LE MOT DU PASTEUR - JUIN 2019

« En effet, si ce qui passe a eu sa gloire, à bien plus forte raison ce qui demeure est glorieux. »
2 Corinthiens 3.11

Ce qui passe a eu sa gloire a écrit l’Apôtre Paul à l’Eglise de Corinthe. Ces mots concernaient l’Ancienne Alliance, le ministère de la loi et de la condamnation. Ils ont été écrits pour mettre en relief la gloire bien plus grande de la Nouvelle Alliance. La
gloire de l’Ancienne Alliance a été passag􀁱re, celle de la Nouvelle Alliance est éternelle. Mais son propos ne peut-il être généralisé à tant d’autres domaines, à tant d’autres choses passagères ?

Ce qui est passager, qui n’existe que pour un temps a aussi sa valeur, son éclat, sa lumière mais ceux-ci se détériorent tôt ou tard. Il en est ainsi de la fleur des champs nous dit Jésus et pourtant quelle gloire dans le domaine des tissus ; mème Salomon n’a pas connu une telle splendeur. Il en est ainsi de la beauté, de la santé, des richesses et du savoir… oui, le savoir à bien des égards fait partie des gloires passagères pourtant si importantes.
Nature, individus, société, tout s’inscrit et s’organise dans la manifestation d’une certaine gloire. C’est nécessaire de le reconnaître et de s’y inscrire avec humilité et gratitude.

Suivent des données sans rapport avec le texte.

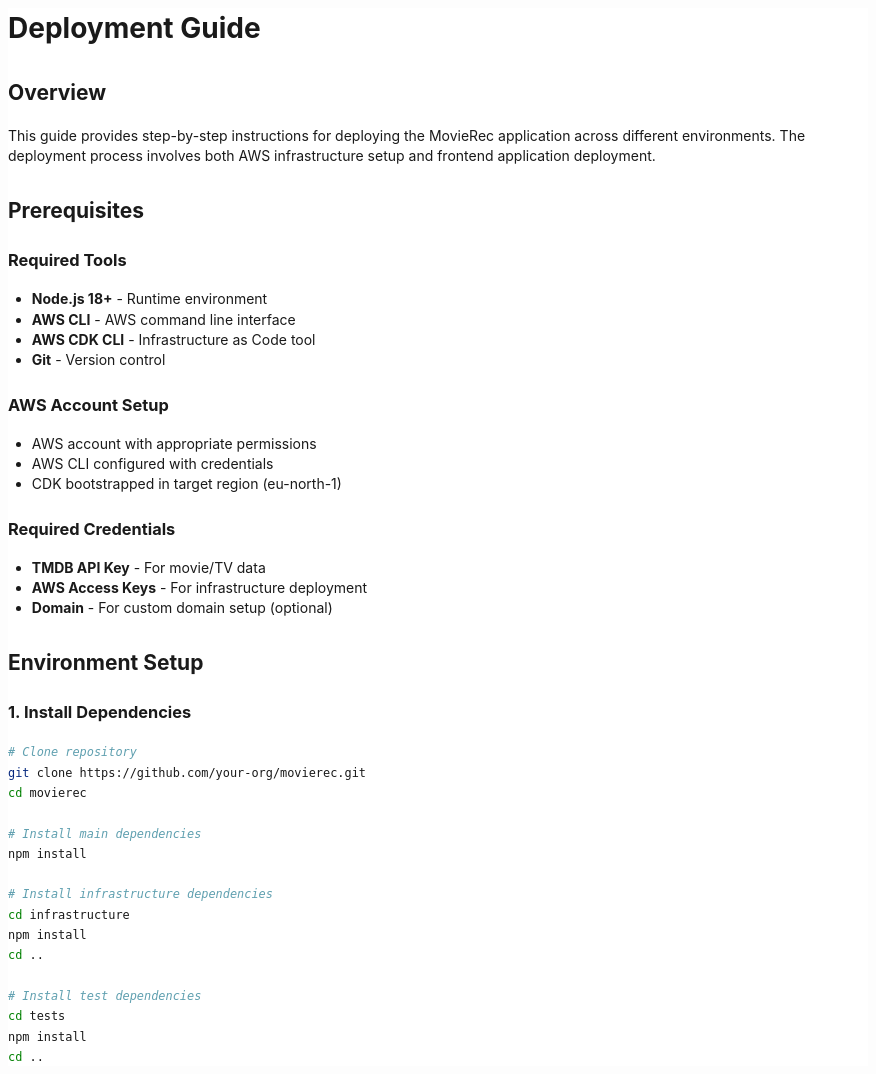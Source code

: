 # Deployment Guide

## Overview

This guide provides step-by-step instructions for deploying the MovieRec application across different environments. The deployment process involves both AWS infrastructure setup and frontend application deployment.

## Prerequisites

### Required Tools
- **Node.js 18+** - Runtime environment
- **AWS CLI** - AWS command line interface
- **AWS CDK CLI** - Infrastructure as Code tool
- **Git** - Version control

### AWS Account Setup
- AWS account with appropriate permissions
- AWS CLI configured with credentials
- CDK bootstrapped in target region (eu-north-1)

### Required Credentials
- **TMDB API Key** - For movie/TV data
- **AWS Access Keys** - For infrastructure deployment
- **Domain** - For custom domain setup (optional)

## Environment Setup

### 1. Install Dependencies

```bash
# Clone repository
git clone https://github.com/your-org/movierec.git
cd movierec

# Install main dependencies
npm install

# Install infrastructure dependencies
cd infrastructure
npm install
cd ..

# Install test dependencies
cd tests
npm install
cd ..
```
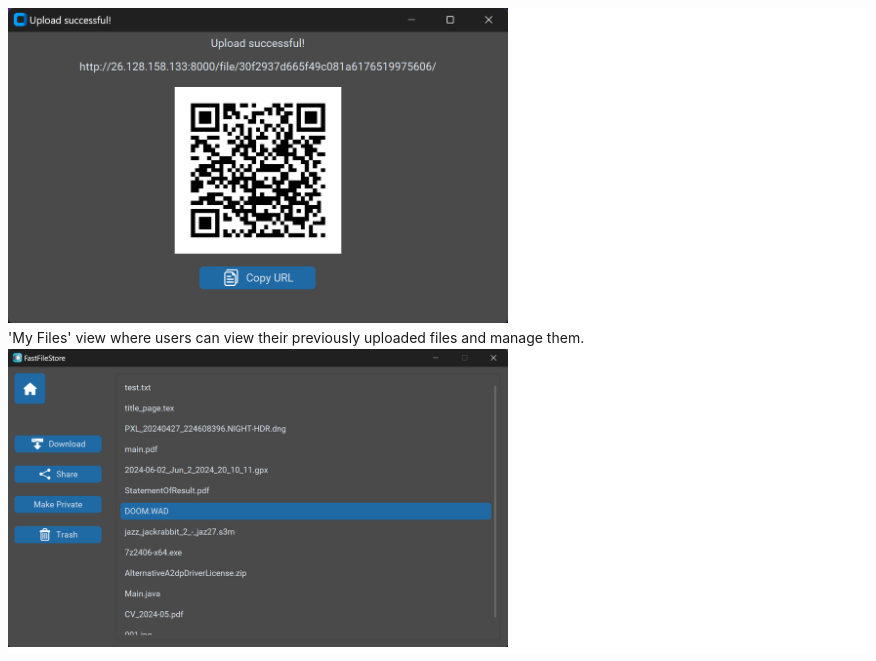 <img src="screenshots/post_upload.png"  alt="Post-upload" width="500">


<br>
'My Files' view where users can view their previously uploaded files and manage them.
<img src="screenshots/my_files.png"  alt="My Files" width="500">
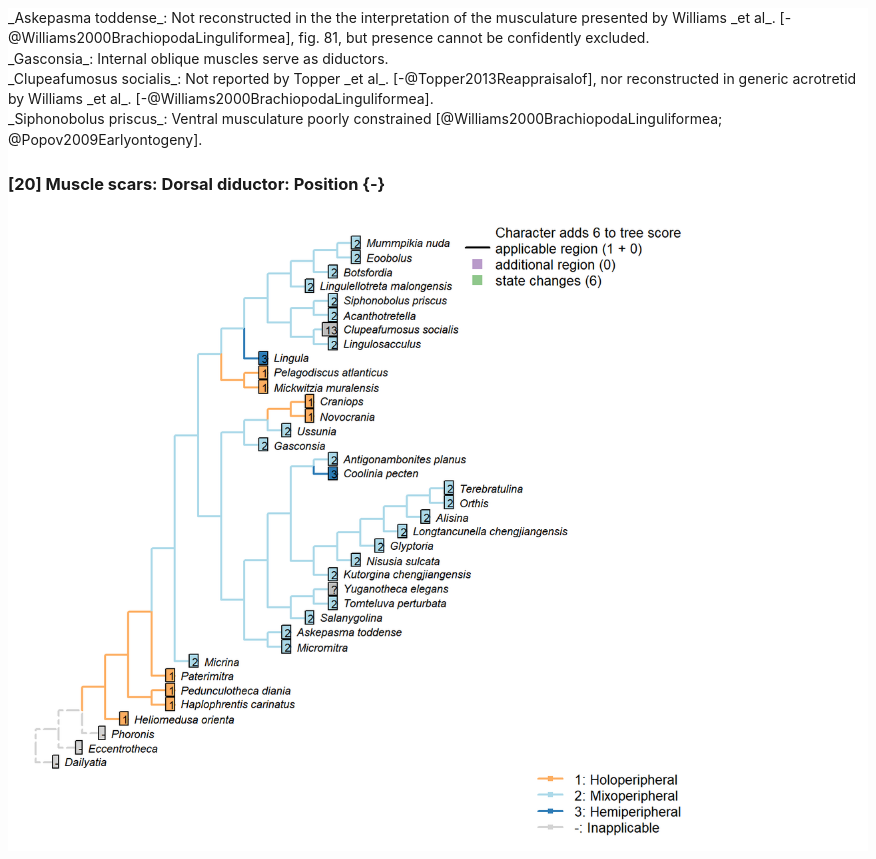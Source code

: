 <div class='state-note'>_Askepasma toddense_: Not reconstructed in the the interpretation of the musculature presented by Williams _et al_. [-@Williams2000BrachiopodaLinguliformea], fig. 81, but presence cannot be confidently excluded.</div>  
  
 <div class='state-note'>_Gasconsia_: Internal oblique muscles serve as diductors.</div>  
  
 <div class='state-note'>_Clupeafumosus socialis_: Not reported by Topper _et al_. [-@Topper2013Reappraisalof], nor reconstructed in generic acrotretid by Williams _et al_. [-@Williams2000BrachiopodaLinguliformea].</div>  
  
 <div class='state-note'>_Siphonobolus priscus_: Ventral musculature poorly constrained [@Williams2000BrachiopodaLinguliformea; @Popov2009Earlyontogeny].</div>  
  
  
  
### [20] Muscle scars: Dorsal diductor: Position {-}  
<img src="Brachiopod_phylogeny_files/figure-html/character-mapping-20.png" width="681.6" />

Il nous faut tenir à ce qui est passager, le respecter, lui accorder sa durée de vie ou bien d’usage ; mais ​on ne saurait traiter de la même manière ce qui relève de l’ètre humain et des choses de la nature.
Les débats actuels nous montrent combien la réflexion biblique est nécessaire ici sur les questions de vie humaine, début, permanence et fin surtout que ces choses passagères débouchent sur des existences éternelles de vie ou de mort ; l’existence de la personne ne s’arrète pas avec la mort. Il y a un après, non celui de la réincarnation, mais de l’esprit, de la résurrection, d’une destinée éternelle nous dit l’Ecriture.

Ce qui est passager est glorieux ; mais ce qui demeure est bien plus glorieux. Et sous cet angle, dit Paul, ce qui est passager, n’est pas glorieux. Puisqu’il en est ainsi… combien en toutes choses nous devrions discerner le passager du permanent, afin d’ordonner nos choix, établir des priorités, veiller à vivre les gloires passagères mais jamais au détriment des gloires éternelles.
Dans son ministère même, dans sa manière de travailler l’Apôtre Paul veillait à la manifestation de ce qui est éternel, il a veillé à mettre de côté certaines compétences, certains avantages, afin que Christ opère par son Esprit, manifeste ce qui relevait de
l’éternité. En 2 Corinthiens 2.1, il écrit ceci :

« Pour moi, frères, lorsque je suis allé chez vous, ce n’est pas avec une supériorité de langage ou de sagesse que je suis allé vous annoncer le témoignage de Dieu, car je n’ai pas jugé bon de savoir autre chose parmi vous, sinon Jésus-Christ, et Jésus-Christ crucifié. »

Alors que nous sommes dans une société avec tant de capacités, de possibilités, veillons à exercer notre service d’une manière qui s’attend au Seigneur et à l’œuvre de l’Esprit. Que nos compétences soient empreintes d’humilité, et investies de manière telle que ce qui demeure soit manifesté.

Veillons à déambuler, évoluer, vivre dans cet espace des œuvres que Dieu a réalisées d’avance afin que nous les pratiquions.
Que notre pleine participation aux gloires passagères, légitimes, s’inscrive dans la pleine participation à une vie en Christ, où le Seigneur manifeste sa gloire, celle de son amour et de sa grâce.